To use the program on DataFlow, you will need to create a template and the DataFlow job.

Installation:

  1. Clone the program from github into the cloud shell.

Usage:

  1. Move to the program directory.

  2. Create a virtual enviroment and install packages.

  3. Create the template by running the program with the appropriate parameters. In this case, use the run_dataflow file and use the parameters as running the program locally. The new parameters include temp_location, staging_location, template_location, and output_txt_location. Here's an example command:

Replace TEMP_LOCATION, STAGING_LOCATION, TEMPLATE_LOCATION, and OUTPUT_TXT_LOCATION with the actual values appropriate for your setup.

  • TEMP_FILE_LOCATION: The temporary location where DataFlow will store intermediate data during the job execution. It should be a Google Cloud Storage (GCS) path, such as "gs://your-bucket/temporary_location".

  • STAGING_LOCATION: The staging location for DataFlow job resources. It should be a GCS path, such as "gs://your-bucket/staging_location".

  • TEMPLATE_LOCATION: The GCS path where the DataFlow template file will be stored. It should be a GCS path, such as "gs://your-bucket/template_location".

  • OUTPUT_TXT_LOCATION: The desired location where the output of the DataFlow job will be saved. It should be a GCS path, such as "gs://your-bucket/output_location"

python dataflow.run.py \
--temp_file_location TEMP_FILE_LOCATION \
--staging_location STAGING_LOCATION \
--template_location TEMPLATE_LOCATION \
--output_txt_location OUTPUT_TXT_LOCATION \
--runner DataflowRunner \
--REST OF PARAMETERS

Make sure to include --runner DataflowRunner to specify the execution mode. The runner parameter determines the execution environment for the program.

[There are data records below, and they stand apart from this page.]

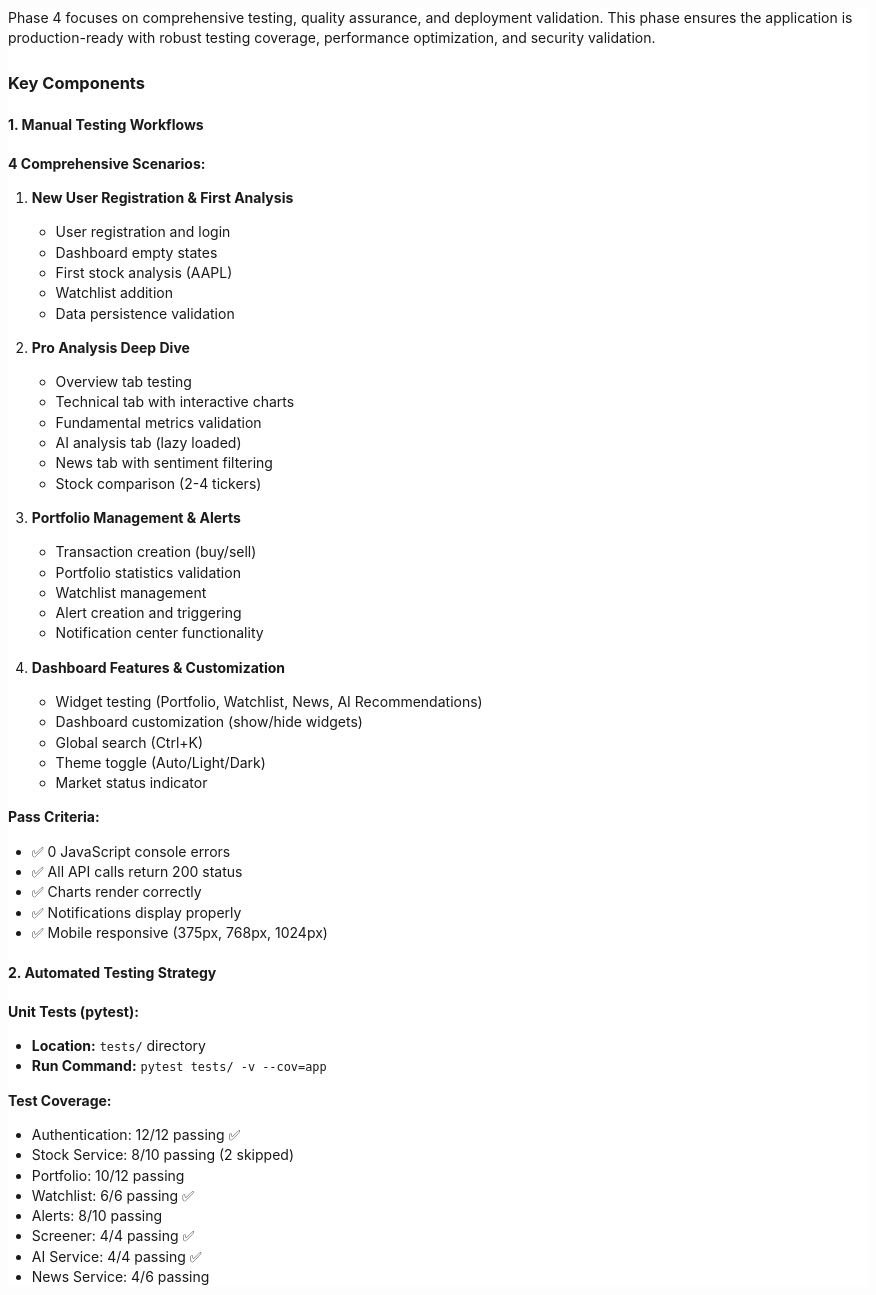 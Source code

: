 Phase 4 focuses on comprehensive testing, quality assurance, and deployment validation. This phase ensures the application is production-ready with robust testing coverage, performance optimization, and security validation.

### Key Components

#### 1. Manual Testing Workflows

**4 Comprehensive Scenarios:**

1. **New User Registration & First Analysis**
   - User registration and login
   - Dashboard empty states
   - First stock analysis (AAPL)
   - Watchlist addition
   - Data persistence validation

2. **Pro Analysis Deep Dive**
   - Overview tab testing
   - Technical tab with interactive charts
   - Fundamental metrics validation
   - AI analysis tab (lazy loaded)
   - News tab with sentiment filtering
   - Stock comparison (2-4 tickers)

3. **Portfolio Management & Alerts**
   - Transaction creation (buy/sell)
   - Portfolio statistics validation
   - Watchlist management
   - Alert creation and triggering
   - Notification center functionality

4. **Dashboard Features & Customization**
   - Widget testing (Portfolio, Watchlist, News, AI Recommendations)
   - Dashboard customization (show/hide widgets)
   - Global search (Ctrl+K)
   - Theme toggle (Auto/Light/Dark)
   - Market status indicator

**Pass Criteria:**
- ✅ 0 JavaScript console errors
- ✅ All API calls return 200 status
- ✅ Charts render correctly
- ✅ Notifications display properly
- ✅ Mobile responsive (375px, 768px, 1024px)

#### 2. Automated Testing Strategy

**Unit Tests (pytest):**
- **Location:** `tests/` directory
- **Run Command:** `pytest tests/ -v --cov=app`

**Test Coverage:**
- Authentication: 12/12 passing ✅
- Stock Service: 8/10 passing (2 skipped)
- Portfolio: 10/12 passing
- Watchlist: 6/6 passing ✅
- Alerts: 8/10 passing
- Screener: 4/4 passing ✅
- AI Service: 4/4 passing ✅
- News Service: 4/6 passing
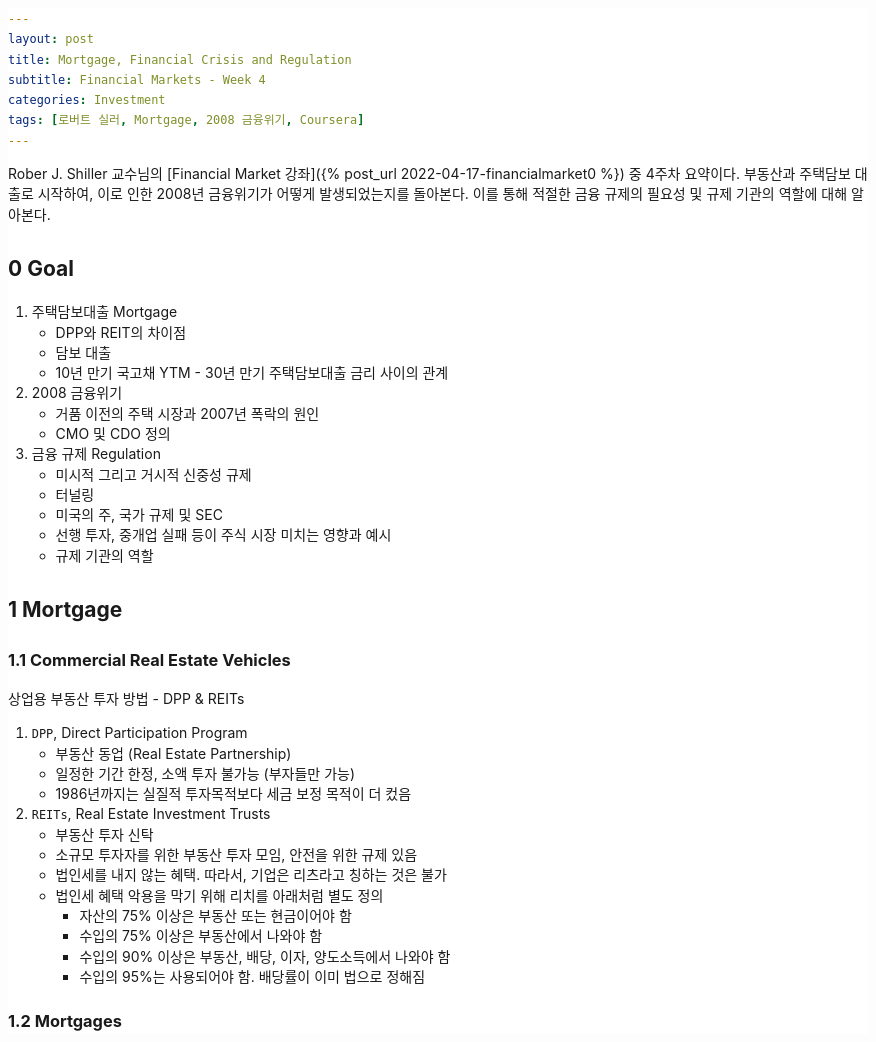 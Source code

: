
 ```yaml
---
layout: post
title: Mortgage, Financial Crisis and Regulation
subtitle: Financial Markets - Week 4
categories: Investment
tags: [로버트 실러, Mortgage, 2008 금융위기, Coursera]
---
```


Rober J. Shiller 교수님의 [Financial Market 강좌]({% post_url 2022-04-17-financialmarket0 %}) 중 4주차 요약이다. 부동산과 주택담보 대출로 시작하여, 이로 인한 2008년 금융위기가 어떻게 발생되었는지를 돌아본다. 이를 통해 적절한 금융 규제의 필요성 및 규제 기관의 역할에 대해 알아본다.

## 0 Goal

1. 주택담보대출 Mortgage
	* DPP와 REIT의 차이점
	* 담보 대출
	* 10년 만기 국고채 YTM - 30년 만기 주택담보대출 금리 사이의 관계
2. 2008 금융위기
	* 거품 이전의 주택 시장과 2007년 폭락의 원인
	* CMO 및 CDO 정의
3. 금융 규제 Regulation
	* 미시적 그리고 거시적 신중성 규제
	* 터널링
	* 미국의 주, 국가 규제 및 SEC
	* 선행 투자, 중개업 실패 등이 주식 시장 미치는 영향과 예시
	* 규제 기관의 역할


## 1 Mortgage

### 1.1 Commercial Real Estate Vehicles

상업용 부동산 투자 방법 - DPP & REITs

1. `DPP`, Direct Participation Program
	* 부동산 동업 (Real Estate Partnership)
	* 일정한 기간 한정, 소액 투자 불가능 (부자들만 가능)
	* 1986년까지는 실질적 투자목적보다 세금 보정 목적이 더 컸음
2. `REITs`, Real Estate Investment Trusts
	* 부동산 투자 신탁
	* 소규모 투자자를 위한 부동산 투자 모임, 안전을 위한 규제 있음
	* 법인세를 내지 않는 혜택. 따라서, 기업은 리츠라고 칭하는 것은 불가
	* 법인세 혜택 악용을 막기 위해 리치를 아래처럼 별도 정의
		* 자산의 75% 이상은 부동산 또는 현금이어야 함
		* 수입의 75% 이상은 부동산에서 나와야 함
		* 수입의 90% 이상은 부동산,  배당, 이자, 양도소득에서 나와야 함
		* 수입의 95%는 사용되어야 함. 배당률이 이미 법으로 정해짐

### 1.2 Mortgages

  1. Create the DataFlow Job from your template saved in Google Cloud Storage.
gcloud dataflow jobs run NAME --gcs-location=TEMPLATE_LOCATION --service-account-email=SERVICE_ACCOUNT

Replace JOB_NAME with a name for your DataFlow job, and TEMPLATE_LOCATION with the correct format of the template file's Google Cloud Storage path, for example, "gs://your-gcs-path-to-template".